[Collected data]
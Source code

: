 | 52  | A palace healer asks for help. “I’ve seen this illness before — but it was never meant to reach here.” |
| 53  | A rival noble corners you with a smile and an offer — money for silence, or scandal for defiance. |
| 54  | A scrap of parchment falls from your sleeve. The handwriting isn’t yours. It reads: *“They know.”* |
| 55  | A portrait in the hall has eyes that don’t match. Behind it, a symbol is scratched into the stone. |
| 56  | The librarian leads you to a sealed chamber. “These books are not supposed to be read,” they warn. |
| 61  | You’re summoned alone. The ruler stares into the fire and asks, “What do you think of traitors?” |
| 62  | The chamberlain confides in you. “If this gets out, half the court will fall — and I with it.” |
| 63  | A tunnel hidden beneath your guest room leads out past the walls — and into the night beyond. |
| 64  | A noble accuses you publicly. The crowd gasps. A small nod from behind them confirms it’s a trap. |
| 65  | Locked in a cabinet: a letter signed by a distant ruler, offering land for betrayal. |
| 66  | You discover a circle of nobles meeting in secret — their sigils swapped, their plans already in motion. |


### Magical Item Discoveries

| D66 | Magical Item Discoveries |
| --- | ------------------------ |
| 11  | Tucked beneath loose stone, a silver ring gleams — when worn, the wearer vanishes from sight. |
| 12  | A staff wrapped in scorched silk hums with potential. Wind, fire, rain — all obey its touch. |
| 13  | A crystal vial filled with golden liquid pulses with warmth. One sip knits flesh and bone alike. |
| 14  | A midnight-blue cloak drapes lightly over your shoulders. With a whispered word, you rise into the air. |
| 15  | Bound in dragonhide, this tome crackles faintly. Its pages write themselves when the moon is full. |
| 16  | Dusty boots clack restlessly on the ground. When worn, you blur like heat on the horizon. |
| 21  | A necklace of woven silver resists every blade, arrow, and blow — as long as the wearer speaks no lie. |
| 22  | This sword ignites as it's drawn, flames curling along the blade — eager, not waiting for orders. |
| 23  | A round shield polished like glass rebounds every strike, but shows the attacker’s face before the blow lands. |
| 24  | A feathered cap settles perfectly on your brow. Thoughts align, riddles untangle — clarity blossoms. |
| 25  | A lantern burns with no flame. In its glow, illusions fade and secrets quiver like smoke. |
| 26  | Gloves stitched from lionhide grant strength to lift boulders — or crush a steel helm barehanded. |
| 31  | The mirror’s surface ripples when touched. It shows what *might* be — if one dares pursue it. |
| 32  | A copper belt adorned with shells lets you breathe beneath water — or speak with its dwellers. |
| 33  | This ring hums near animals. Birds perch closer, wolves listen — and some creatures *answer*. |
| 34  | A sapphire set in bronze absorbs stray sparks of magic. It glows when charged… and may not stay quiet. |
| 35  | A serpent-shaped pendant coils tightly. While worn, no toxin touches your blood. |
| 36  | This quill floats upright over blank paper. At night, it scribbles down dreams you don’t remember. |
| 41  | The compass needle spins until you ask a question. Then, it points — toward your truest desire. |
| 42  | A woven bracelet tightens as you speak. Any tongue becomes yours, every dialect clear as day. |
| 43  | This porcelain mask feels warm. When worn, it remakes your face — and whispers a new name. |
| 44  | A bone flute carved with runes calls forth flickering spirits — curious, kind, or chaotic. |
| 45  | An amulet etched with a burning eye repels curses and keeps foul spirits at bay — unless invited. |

▸ **EXERCISE DESCRIPTION**: In exact wording, restate the lines of the data above from the first through the one holding "bone alike. |", and stop after that line.

▸ **WRITTEN RESPONSE**:
Source code

: | 52  | A palace healer asks for help. “I’ve seen this illness before — but it was never meant to reach here.” |
| 53  | A rival noble corners you with a smile and an offer — money for silence, or scandal for defiance. |
| 54  | A scrap of parchment falls from your sleeve. The handwriting isn’t yours. It reads: *“They know.”* |
| 55  | A portrait in the hall has eyes that don’t match. Behind it, a symbol is scratched into the stone. |
| 56  | The librarian leads you to a sealed chamber. “These books are not supposed to be read,” they warn. |
| 61  | You’re summoned alone. The ruler stares into the fire and asks, “What do you think of traitors?” |
| 62  | The chamberlain confides in you. “If this gets out, half the court will fall — and I with it.” |
| 63  | A tunnel hidden beneath your guest room leads out past the walls — and into the night beyond. |
| 64  | A noble accuses you publicly. The crowd gasps. A small nod from behind them confirms it’s a trap. |
| 65  | Locked in a cabinet: a letter signed by a distant ruler, offering land for betrayal. |
| 66  | You discover a circle of nobles meeting in secret — their sigils swapped, their plans already in motion. |


### Magical Item Discoveries

| D66 | Magical Item Discoveries |
| --- | ------------------------ |
| 11  | Tucked beneath loose stone, a silver ring gleams — when worn, the wearer vanishes from sight. |
| 12  | A staff wrapped in scorched silk hums with potential. Wind, fire, rain — all obey its touch. |
| 13  | A crystal vial filled with golden liquid pulses with warmth. One sip knits flesh and bone alike. |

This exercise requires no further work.